1. Preventing elder abuse at home
Using the following can help seniors stay safe at home:
- Personal emergency response systems
- Home security systems
- Automated medication dispensers
Encourage them to use their phones and apps to reach out for help when needed and stay connected with family, friends and support services.
2. Keeping elders engaged in their communities
Engagement in the community has been shown to be a protective factor against elder abuse. Technology can facilitate this by helping them maintain their social networks and reduce isolation.
Specifically, this includes:
- Participating in virtual community groups
- Accessing online learning
- Attending telehealth appointments
3. Supporting primary caregivers
As the caregiver comes close to burnout, the risk factor for elder abuse increases. Provide support to caregivers through the following:
- Respite care services
- Online support groups
- Giving resources for stress management
4. Keeping elders active
Promoting physical activity is key to maintaining health and independence among older adults. Wearable fitness trackers and online exercise programs tailored for seniors can encourage and motivate them to stay active, which reduces their vulnerability to abuse.
5. Protecting elders from high-risk caregivers
Background check services and caregiver registries accessible online can help you and your family verify that the caregivers you’re hiring for your elderly loved ones are trustworthy and have no history of abusive behavior.
6. Considering financial abuse
Technologies like online banking and money management apps can help older adults maintain control over their finances and monitor for unusual activity. Financial literacy programs available online can also educate elders about scams and financial exploitation.

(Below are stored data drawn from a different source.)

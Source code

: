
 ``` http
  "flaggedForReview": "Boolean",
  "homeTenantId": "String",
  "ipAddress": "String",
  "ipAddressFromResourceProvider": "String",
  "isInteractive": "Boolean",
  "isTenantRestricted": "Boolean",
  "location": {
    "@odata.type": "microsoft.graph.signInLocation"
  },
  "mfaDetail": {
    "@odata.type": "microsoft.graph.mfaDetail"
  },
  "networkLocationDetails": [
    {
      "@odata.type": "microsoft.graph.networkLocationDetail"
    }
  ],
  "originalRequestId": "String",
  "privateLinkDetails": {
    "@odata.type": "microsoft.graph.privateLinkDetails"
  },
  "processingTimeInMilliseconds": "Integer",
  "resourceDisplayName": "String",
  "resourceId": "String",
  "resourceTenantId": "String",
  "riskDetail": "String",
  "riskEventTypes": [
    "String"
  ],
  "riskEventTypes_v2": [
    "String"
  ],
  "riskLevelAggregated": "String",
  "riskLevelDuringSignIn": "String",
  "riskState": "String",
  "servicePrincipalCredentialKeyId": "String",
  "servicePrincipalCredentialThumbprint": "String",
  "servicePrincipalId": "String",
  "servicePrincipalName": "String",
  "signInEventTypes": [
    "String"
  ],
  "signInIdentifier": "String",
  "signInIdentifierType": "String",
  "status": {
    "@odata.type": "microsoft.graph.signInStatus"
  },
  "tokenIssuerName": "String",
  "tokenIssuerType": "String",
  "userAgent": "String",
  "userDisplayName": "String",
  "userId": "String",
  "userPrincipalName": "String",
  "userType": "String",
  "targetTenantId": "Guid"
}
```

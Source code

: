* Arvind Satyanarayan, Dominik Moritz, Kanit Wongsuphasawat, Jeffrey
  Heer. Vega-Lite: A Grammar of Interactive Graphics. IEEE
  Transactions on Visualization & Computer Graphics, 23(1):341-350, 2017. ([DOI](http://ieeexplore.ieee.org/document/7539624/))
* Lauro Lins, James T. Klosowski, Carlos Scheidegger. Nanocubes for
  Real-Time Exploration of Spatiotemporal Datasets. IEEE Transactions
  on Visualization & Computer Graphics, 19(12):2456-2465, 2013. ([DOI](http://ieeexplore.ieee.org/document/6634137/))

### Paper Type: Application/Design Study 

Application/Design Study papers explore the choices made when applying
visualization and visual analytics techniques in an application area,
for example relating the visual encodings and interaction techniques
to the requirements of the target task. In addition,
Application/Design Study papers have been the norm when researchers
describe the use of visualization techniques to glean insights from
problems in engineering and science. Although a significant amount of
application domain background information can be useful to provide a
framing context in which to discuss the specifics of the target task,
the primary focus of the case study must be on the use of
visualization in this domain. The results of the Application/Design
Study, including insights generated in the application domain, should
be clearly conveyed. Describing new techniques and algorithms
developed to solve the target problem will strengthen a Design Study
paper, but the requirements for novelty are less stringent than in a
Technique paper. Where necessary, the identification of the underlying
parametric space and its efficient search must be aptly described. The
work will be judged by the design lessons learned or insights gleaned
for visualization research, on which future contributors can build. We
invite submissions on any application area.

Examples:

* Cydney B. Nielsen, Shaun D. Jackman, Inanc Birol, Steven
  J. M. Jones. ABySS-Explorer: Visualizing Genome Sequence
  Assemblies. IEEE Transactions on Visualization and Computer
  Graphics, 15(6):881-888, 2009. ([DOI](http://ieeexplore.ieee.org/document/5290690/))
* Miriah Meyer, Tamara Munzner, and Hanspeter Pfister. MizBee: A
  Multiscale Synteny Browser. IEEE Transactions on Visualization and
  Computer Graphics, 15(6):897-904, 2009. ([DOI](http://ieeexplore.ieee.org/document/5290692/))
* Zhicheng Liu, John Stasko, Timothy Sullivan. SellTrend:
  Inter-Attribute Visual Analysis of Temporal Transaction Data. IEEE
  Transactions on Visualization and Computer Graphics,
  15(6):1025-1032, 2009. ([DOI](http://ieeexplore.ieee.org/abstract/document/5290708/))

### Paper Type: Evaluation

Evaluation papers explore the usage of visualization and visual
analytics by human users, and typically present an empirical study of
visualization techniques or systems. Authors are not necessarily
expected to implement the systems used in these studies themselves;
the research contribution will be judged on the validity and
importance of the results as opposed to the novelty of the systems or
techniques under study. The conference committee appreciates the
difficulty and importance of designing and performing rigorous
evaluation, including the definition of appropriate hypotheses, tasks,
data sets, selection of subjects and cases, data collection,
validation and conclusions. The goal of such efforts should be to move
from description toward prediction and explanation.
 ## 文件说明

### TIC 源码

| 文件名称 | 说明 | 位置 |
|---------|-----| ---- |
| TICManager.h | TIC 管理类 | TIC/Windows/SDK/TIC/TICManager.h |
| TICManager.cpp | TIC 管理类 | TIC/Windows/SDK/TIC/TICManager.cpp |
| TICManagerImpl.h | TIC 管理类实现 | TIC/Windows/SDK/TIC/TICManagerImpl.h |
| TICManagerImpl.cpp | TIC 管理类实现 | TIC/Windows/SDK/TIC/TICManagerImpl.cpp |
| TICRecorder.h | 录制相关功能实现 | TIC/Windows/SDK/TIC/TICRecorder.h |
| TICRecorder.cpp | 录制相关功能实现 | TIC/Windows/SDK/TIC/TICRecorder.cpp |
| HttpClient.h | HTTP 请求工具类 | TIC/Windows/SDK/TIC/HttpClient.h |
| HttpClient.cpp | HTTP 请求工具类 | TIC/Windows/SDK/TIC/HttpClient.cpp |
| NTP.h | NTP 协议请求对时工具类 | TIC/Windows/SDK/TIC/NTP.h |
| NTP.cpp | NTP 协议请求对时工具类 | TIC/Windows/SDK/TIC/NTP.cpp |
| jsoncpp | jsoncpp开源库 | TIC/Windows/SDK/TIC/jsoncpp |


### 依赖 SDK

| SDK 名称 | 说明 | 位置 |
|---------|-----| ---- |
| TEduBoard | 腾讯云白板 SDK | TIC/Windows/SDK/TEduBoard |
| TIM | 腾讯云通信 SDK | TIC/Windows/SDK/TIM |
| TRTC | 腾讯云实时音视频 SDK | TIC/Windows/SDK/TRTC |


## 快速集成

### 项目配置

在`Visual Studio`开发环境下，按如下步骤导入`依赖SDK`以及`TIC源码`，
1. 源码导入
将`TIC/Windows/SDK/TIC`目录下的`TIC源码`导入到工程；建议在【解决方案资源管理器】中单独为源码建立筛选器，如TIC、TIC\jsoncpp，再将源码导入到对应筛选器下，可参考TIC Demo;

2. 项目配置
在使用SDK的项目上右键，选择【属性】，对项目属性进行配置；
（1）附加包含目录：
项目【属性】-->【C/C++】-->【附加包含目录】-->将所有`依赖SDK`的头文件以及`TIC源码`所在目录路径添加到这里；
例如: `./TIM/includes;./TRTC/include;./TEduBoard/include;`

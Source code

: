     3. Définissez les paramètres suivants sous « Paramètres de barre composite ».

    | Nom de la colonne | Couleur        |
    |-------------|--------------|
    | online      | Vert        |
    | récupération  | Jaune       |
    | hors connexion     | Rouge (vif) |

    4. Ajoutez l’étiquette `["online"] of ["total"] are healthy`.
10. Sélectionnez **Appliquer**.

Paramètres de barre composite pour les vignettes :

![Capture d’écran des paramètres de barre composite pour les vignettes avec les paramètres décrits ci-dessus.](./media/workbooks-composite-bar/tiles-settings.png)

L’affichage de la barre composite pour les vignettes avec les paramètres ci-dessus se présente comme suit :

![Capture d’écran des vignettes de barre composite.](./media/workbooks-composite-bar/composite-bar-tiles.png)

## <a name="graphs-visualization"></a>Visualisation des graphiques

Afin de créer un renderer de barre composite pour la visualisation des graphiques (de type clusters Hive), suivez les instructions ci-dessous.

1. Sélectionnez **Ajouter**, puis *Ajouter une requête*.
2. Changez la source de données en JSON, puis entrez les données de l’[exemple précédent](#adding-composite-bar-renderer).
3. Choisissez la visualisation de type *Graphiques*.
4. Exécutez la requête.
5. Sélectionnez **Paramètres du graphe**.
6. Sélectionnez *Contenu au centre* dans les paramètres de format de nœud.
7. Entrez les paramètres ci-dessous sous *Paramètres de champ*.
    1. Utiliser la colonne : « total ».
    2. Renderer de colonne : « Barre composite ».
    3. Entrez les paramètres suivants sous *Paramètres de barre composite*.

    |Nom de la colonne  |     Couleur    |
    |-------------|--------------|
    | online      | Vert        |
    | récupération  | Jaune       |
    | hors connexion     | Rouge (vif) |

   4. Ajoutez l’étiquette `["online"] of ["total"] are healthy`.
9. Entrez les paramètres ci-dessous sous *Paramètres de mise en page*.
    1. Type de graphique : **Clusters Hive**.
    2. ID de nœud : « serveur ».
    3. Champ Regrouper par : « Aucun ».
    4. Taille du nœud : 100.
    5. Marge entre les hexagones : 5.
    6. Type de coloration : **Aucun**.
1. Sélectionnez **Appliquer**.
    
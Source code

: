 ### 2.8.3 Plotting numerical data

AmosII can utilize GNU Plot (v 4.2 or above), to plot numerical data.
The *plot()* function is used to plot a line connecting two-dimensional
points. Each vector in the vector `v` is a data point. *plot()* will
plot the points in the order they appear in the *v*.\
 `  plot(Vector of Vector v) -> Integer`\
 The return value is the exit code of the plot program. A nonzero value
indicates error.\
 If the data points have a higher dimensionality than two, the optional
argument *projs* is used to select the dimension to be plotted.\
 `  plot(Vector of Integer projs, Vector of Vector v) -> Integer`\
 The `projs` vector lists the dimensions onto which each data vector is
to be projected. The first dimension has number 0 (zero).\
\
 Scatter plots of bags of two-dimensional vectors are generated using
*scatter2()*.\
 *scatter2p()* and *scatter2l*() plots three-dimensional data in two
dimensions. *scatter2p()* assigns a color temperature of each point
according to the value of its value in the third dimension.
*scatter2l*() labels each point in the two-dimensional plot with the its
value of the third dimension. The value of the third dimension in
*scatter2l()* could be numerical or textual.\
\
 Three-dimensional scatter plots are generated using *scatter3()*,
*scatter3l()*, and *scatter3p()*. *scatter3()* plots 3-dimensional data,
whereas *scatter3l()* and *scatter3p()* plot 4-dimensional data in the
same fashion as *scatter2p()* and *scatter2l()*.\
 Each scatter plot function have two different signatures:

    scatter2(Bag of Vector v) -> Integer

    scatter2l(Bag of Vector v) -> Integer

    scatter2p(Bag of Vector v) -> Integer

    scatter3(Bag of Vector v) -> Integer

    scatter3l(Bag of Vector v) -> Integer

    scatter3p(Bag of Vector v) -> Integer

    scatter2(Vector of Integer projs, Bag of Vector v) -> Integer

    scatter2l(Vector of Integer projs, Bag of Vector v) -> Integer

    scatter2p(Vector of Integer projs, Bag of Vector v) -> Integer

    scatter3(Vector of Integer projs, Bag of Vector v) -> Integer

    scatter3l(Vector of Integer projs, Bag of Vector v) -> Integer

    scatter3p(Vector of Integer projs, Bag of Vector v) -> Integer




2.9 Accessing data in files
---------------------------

7. Finding community resources
Many communities offer online resources to prevent elder abuse. To protect your loved ones, check out for information about the following:
- Legal assistance
- Adult protective services
- Local elder care resources
8. Preventing elder abuse in nursing homes
When choosing a nursing home for your elderly loved one, check reviews and ratings of facilities online. Use apps that track health and well-being, and installing cameras (where allowed) to monitor care.
Protect your loved ones from elder abuse
Preventing elderly abuse requires vigilance, education and the proactive use of available tools and technology. Educate yourself and your loved ones on how to prevent elderly abuse, understand the causes of elderly abuse, and recognize the signs of abuse of older adults.
By doing so, you can create a safer environment for the elderly and contribute to a society that values and protects its older members.